In an acute cerebrovascular accident, the presence of elevated cardiac enzymes could be either a secondary cardioembolic complication in a patient with primary myocardial injury or the myocardial injury could be a secondary insult in a patient with primary cerebral ischemia. Central activation of the sympathoadrenal system is known to occur in some cases of acute cerebrovascular accidents that could result in cardiac sequalae such as cardiac myocytolysis, elevation of cardiac enzymes, and arrhythmogenic disturbances.7 The brain has the CK-BB subunit; this can also explain the possible brain damage-induced secondary rise of CK-MB.8 Our study was aimed at estimating biomarkers namely troponin I and CK-MB among victims of acute cerebrovascular accidents without prior cardiac ailments.

Materials and Methods

Conducted in a South Indian hospital with referral standards, the project spanned duration of 18 months from April 2017 to September 2018. We included 263 patients admitted with acute cerebrovascular accidents among whom 161 patients were excluded due to either previous history of cardiovascular disease, electrolyte abnormalities, or previously documented abnormalities in the electrocardiograms (ECG) of these patients, while two patients did not consent to be involved and 100 of them were studied further. The commencement of the study was preceded by due approval by the ethics committee.

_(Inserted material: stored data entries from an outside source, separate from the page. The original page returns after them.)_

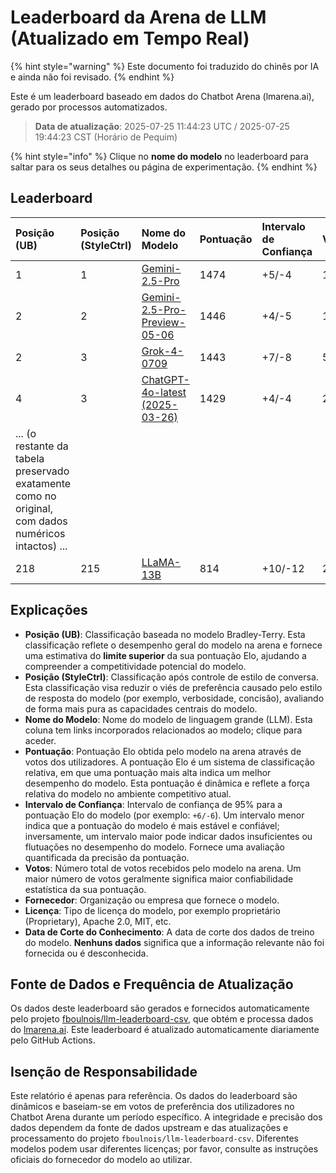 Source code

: # Leaderboard da Arena de LLM (Atualizado em Tempo Real)


{% hint style="warning" %}
Este documento foi traduzido do chinês por IA e ainda não foi revisado.
{% endhint %}




Este é um leaderboard baseado em dados do Chatbot Arena (lmarena.ai), gerado por processos automatizados.

> **Data de atualização**: 2025-07-25 11:44:23 UTC / 2025-07-25 19:44:23 CST (Horário de Pequim)

{% hint style="info" %}
Clique no **nome do modelo** no leaderboard para saltar para os seus detalhes ou página de experimentação.
{% endhint %}

## Leaderboard

| Posição (UB) | Posição (StyleCtrl) | Nome do Modelo                                                                                                                         | Pontuação | Intervalo de Confiança | Votos      | Fornecedor               | Licença                   | Data de Corte do Conhecimento |
|:-------------|:--------------------|:---------------------------------------------------------------------------------------------------------------------------------------|:----------|:-----------------------|:-----------|:-------------------------|:--------------------------|:------------------------------|
| 1            | 1                   | [Gemini-2.5-Pro](http://aistudio.google.com/app/prompts/new_chat?model=gemini-2.5-pro)                                                | 1474      | +5/-4                  | 19,209     | Google                   | Proprietary               | Nenhuns dados                 |
| 2            | 2                   | [Gemini-2.5-Pro-Preview-05-06](http://aistudio.google.com/app/prompts/new_chat?model=gemini-2.5-pro-preview-05-06)                     | 1446      | +4/-5                  | 13,692     | Google                   | Proprietary               | Nenhuns dados                 |
| 2            | 3                   | [Grok-4-0709](https://docs.x.ai/docs/models/grok-4-0709)                                                                               | 1443      | +7/-8                  | 5,725      | xAI                      | Proprietary               | Nenhuns dados                 |
| 4            | 3                   | [ChatGPT-4o-latest (2025-03-26)](https://x.com/OpenAI/status/1905331956856050135)                                                    | 1429      | +4/-4                  | 26,230     | OpenAI                   | Proprietary               | Nenhuns dados                 |
| ... (o restante da tabela preservado exatamente como no original, com dados numéricos intactos) ... | | | | | | | | |
| 218          | 215                 | [LLaMA-13B](https://arxiv.org/abs/2302.13971)                                                                                         | 814       | +10/-12                | 2,446      | Meta                     | Non-commercial            | 2023/2                        |

## Explicações

- **Posição (UB)**: Classificação baseada no modelo Bradley-Terry. Esta classificação reflete o desempenho geral do modelo na arena e fornece uma estimativa do **limite superior** da sua pontuação Elo, ajudando a compreender a competitividade potencial do modelo.
- **Posição (StyleCtrl)**: Classificação após controle de estilo de conversa. Esta classificação visa reduzir o viés de preferência causado pelo estilo de resposta do modelo (por exemplo, verbosidade, concisão), avaliando de forma mais pura as capacidades centrais do modelo.
- **Nome do Modelo**: Nome do modelo de linguagem grande (LLM). Esta coluna tem links incorporados relacionados ao modelo; clique para aceder.
- **Pontuação**: Pontuação Elo obtida pelo modelo na arena através de votos dos utilizadores. A pontuação Elo é um sistema de classificação relativa, em que uma pontuação mais alta indica um melhor desempenho do modelo. Esta pontuação é dinâmica e reflete a força relativa do modelo no ambiente competitivo atual.
- **Intervalo de Confiança**: Intervalo de confiança de 95% para a pontuação Elo do modelo (por exemplo: `+6/-6`). Um intervalo menor indica que a pontuação do modelo é mais estável e confiável; inversamente, um intervalo maior pode indicar dados insuficientes ou flutuações no desempenho do modelo. Fornece uma avaliação quantificada da precisão da pontuação.
- **Votos**: Número total de votos recebidos pelo modelo na arena. Um maior número de votos geralmente significa maior confiabilidade estatística da sua pontuação.
- **Fornecedor**: Organização ou empresa que fornece o modelo.
- **Licença**: Tipo de licença do modelo, por exemplo proprietário (Proprietary), Apache 2.0, MIT, etc.
- **Data de Corte do Conhecimento**: A data de corte dos dados de treino do modelo. **Nenhuns dados** significa que a informação relevante não foi fornecida ou é desconhecida.

## Fonte de Dados e Frequência de Atualização

Os dados deste leaderboard são gerados e fornecidos automaticamente pelo projeto [fboulnois/llm-leaderboard-csv](https://github.com/fboulnois/llm-leaderboard-csv), que obtém e processa dados do [lmarena.ai](https://lmarena.ai/). Este leaderboard é atualizado automaticamente diariamente pelo GitHub Actions.

## Isenção de Responsabilidade

Este relatório é apenas para referência. Os dados do leaderboard são dinâmicos e baseiam-se em votos de preferência dos utilizadores no Chatbot Arena durante um período específico. A integridade e precisão dos dados dependem da fonte de dados upstream e das atualizações e processamento do projeto `fboulnois/llm-leaderboard-csv`. Diferentes modelos podem usar diferentes licenças; por favor, consulte as instruções oficiais do fornecedor do modelo ao utilizar.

A detailed history of the complaints, general and systemic examination were recorded in a prestructured proforma along with the basic blood investigations, ECG changes, cardiac biomarkers, and the type of stroke in neuroimaging. National Institute of Health Stroke Score (NIHS) and the modified Rankin Score (mRS) were used to assess stroke severity (the abbreviations cannot be modified). The state of stroke sufferers was noted at the end of their hospital stay. The correlation between the scores calculated and the cardiac enzymes was further analyzed.

Statistics

SPSS Software version 21 was employed to analyze the variables. Categorical variables were given as frequencies; the same were analyzed by chi-squared or Fischer’s exact test. The tests were two sided and a p-value less than 0.05 was considered statistically significant.

Results

The study had 100 patients with stroke. Ischemic stroke was more common among our study population (78%) than the hemorrhagic stroke. Twelve percent of our patients were less than 40 years of age and the incidence of ischemic stroke among them was significantly higher (p-value 0.007). Males were two times more commonly involved than the females (2.03:1). Type 2 diabetes mellitus was the commonest comorbid condition (p-value 0.034) compared with systemic hypertension and dyslipidemia. Similarly smoking had a strong association with the stroke occurrence (p-value 0.004) compared with alcohol consumption. Elevated systolic and diastolic blood pressure were significantly associated with hemorrhagic stroke (p-value <0.001).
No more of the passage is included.